Daniels and Kazarian looked great as a team, pulling off some nice double team moves and showing some nice continuity. As for Angle and Styles, they may not have had as much experience as a team but they sure as hell kept up with the champions.
Both of their challengers took their turn in the crash test dummy role as they produced many great moments, the second best being when Angle took both of his opponents down at the same time with a German suplex.
So if that was the second best what was the best I hear you ask. That came after Angle came down from the top rope with a big splash on Kazarian. As the referee made what looked like a title winning count Daniels pulled the official out of the ring. Seconds later Styles came off the top rope with a shooting star press onto Daniels at ringside.
Moments later it was all over. Kazarian tried to take Angle out with his fade to black finisher, but our Olympic hero countered with an ankle lock. Kazarian tried to fight it for as long as he could until the inevitable tap out, giving Angle and Styles the title winning submission.
The main event saw Sting challenging Bobby Roode for the World title.
While this won’t go down as the greatest World title match in the history of professional wrestling it was still pretty enjoyable.
I’ve probably said this before but I’ll say it again anyway. Roode is really growing into the role as the heel champion. This as evident in the early stages of the match when he refused to get into the ring with his challenger, avoiding physical contact at all cost.

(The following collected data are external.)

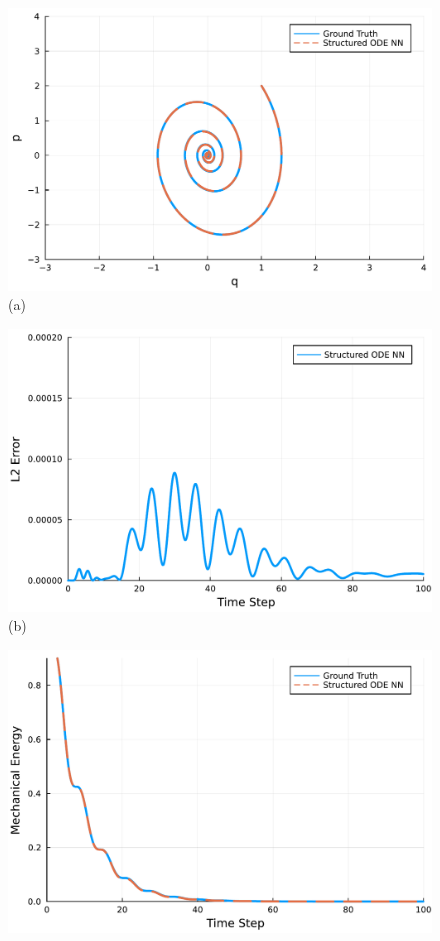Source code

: \documentclass[
	parskip, 			   %
	twoside, 			   %
	DIV=14, 			   %
	BCOR=15.0mm, 		   %
	headsepline, 		   %
	open=right, 		   %
	captions=tableheading, %
	bibliography=totoc,    %
	numbers=noenddot       %
]{scrreprt}
\begin{document}
\begin{figure}[h!]
    \centering
    \begin{minipage}{.3\textwidth}
    \centering
    \includegraphics[width=1\linewidth]{figures/phase_portrait_compositional_idho_reuse.pdf}
    \\(a)
    \end{minipage}%
    \begin{minipage}{.3\textwidth}
    \centering
    \includegraphics[width=1\linewidth]{figures/prediction_error_compositional_idho_reuse.pdf}
    \\(b)
    \end{minipage}%
    \begin{minipage}{.3\textwidth}
    \centering
    \includegraphics[width=1\linewidth]{figures/Hamiltonian_evolution_compositional_idho_reuse.pdf}

\end{minipage}
\end{figure}
\end{document}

It’s a trick that’s been done countless times over the years, but it’s highly effective.
As for Sting this was probably the best he’s looked in the past couple of years. The tee shirt, which is normally a sign that a wrestler isn’t exactly happy to put their physique on show, was gone. And his performance wasn’t that bad either.

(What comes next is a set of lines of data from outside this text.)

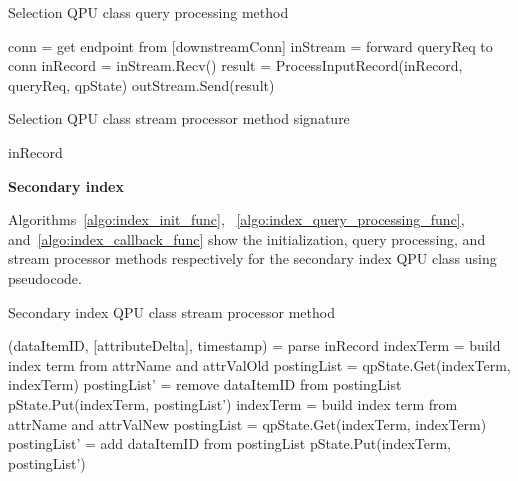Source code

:\begin{algorithm}
\caption{Selection QPU class query processing method}
\label{algo:filter_query_processing_func}
\begin{algorithmic}
\State conn = get endpoint from [downstreamConn] 
\State inStream = forward queryReq to conn
\State inRecord = inStream.Recv()
\State result = ProcessInputRecord(inRecord, queryReq, qpState)
\State outStream.Send(result)
\EndIf
\EndWhile
\EndFunction
\end{algorithmic}
\end{algorithm}

\begin{algorithm}
\caption{Selection QPU class stream processor method signature}
\label{algo:filter_algorithm_func}
\begin{algorithmic}
\State \Return inRecord
\Else
\State \Return []
\EndIf
\EndFunction
\end{algorithmic}
\end{algorithm}


\bigskip
\noindent
\textbf{Secondary index}

Algorithms~\ref{algo:index_init_func}, ~\ref{algo:index_query_processing_func}, and~\ref{algo:index_callback_func}
show the initialization, query processing, and stream processor methods respectively for the secondary index QPU
class using pseudocode.

\begin{algorithm}
\caption{Secondary index QPU class stream processor method}
\label{algo:index_callback_func}
\begin{algorithmic}
\State (dataItemID, [attributeDelta], timestamp) = parse inRecord
\State indexTerm = build index term from attrName and attrValOld
\State postingList = qpState.Get(indexTerm, indexTerm)
\State postingList' = remove dataItemID from postingList
\State pState.Put(indexTerm, postingList')
\EndIf
{}
\State indexTerm = build index term from attrName and attrValNew
\State postingList = qpState.Get(indexTerm, indexTerm)
\State postingList' = add dataItemID from postingList
\State pState.Put(indexTerm, postingList')
\EndIf
\EndFor
\EndFunction
\end{algorithmic}
\end{algorithm}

As for the match it really can’t be faulted. The storytelling was spot on and the performances were good.
Sting came close to winning it all at one point when Roode almost tapped out to the scorpion deathlock until he managed to drag himself to the ropes. It wasn’t the first time he’d find himself in that particular hold though.
After a brawl around ringside Sting applied the hold again, this time on the commentary table. Roode quickly tapped out, but it meant nothing because they weren’t in the ring.
When Sting released the hold Roode found himself on the floor as he conveniently found the beer bottles that his former tag partner James Storm had left behind. After he grabbed one the referee stopped him from using it, snatching it from his hand and taking it away.
That didn’t stop Roode though. When the referee’s back was turned he grabbed another bottle and smacked Sting in the skull with it. When the official came back into the ring the first thing he was Roode covering Sting. A three count later it was all over. Roode was still the champion.
Needless to say that this didn’t sit too well with Sting. He quickly recovered and clobbered the referee before taking out his frustrations on Roode, eventually dragging him up the ramp when he took him down with a suplex before inflicting further damage with a scorpion death drop off the stage as the show came to an end.
In conclusion – Slammiversary apparently received rave reviews from those in the know, and I can see why.
Although the Kash/Hernandez battle was a little disappointing overall this was a good show. All the matches delivered in varying degrees, and there were several candidates for my match of the night award.
That particular award goes to (and this will probably surprise you) the Bully Ray/Joseph park match, the second month in a row that a match involving the former Dudley has achieved this lofty distinction. It was just one of those matches that made perfect sense.
So with that being said let’s wrap up this thing by giving TNA Slammiversary the thumbs up.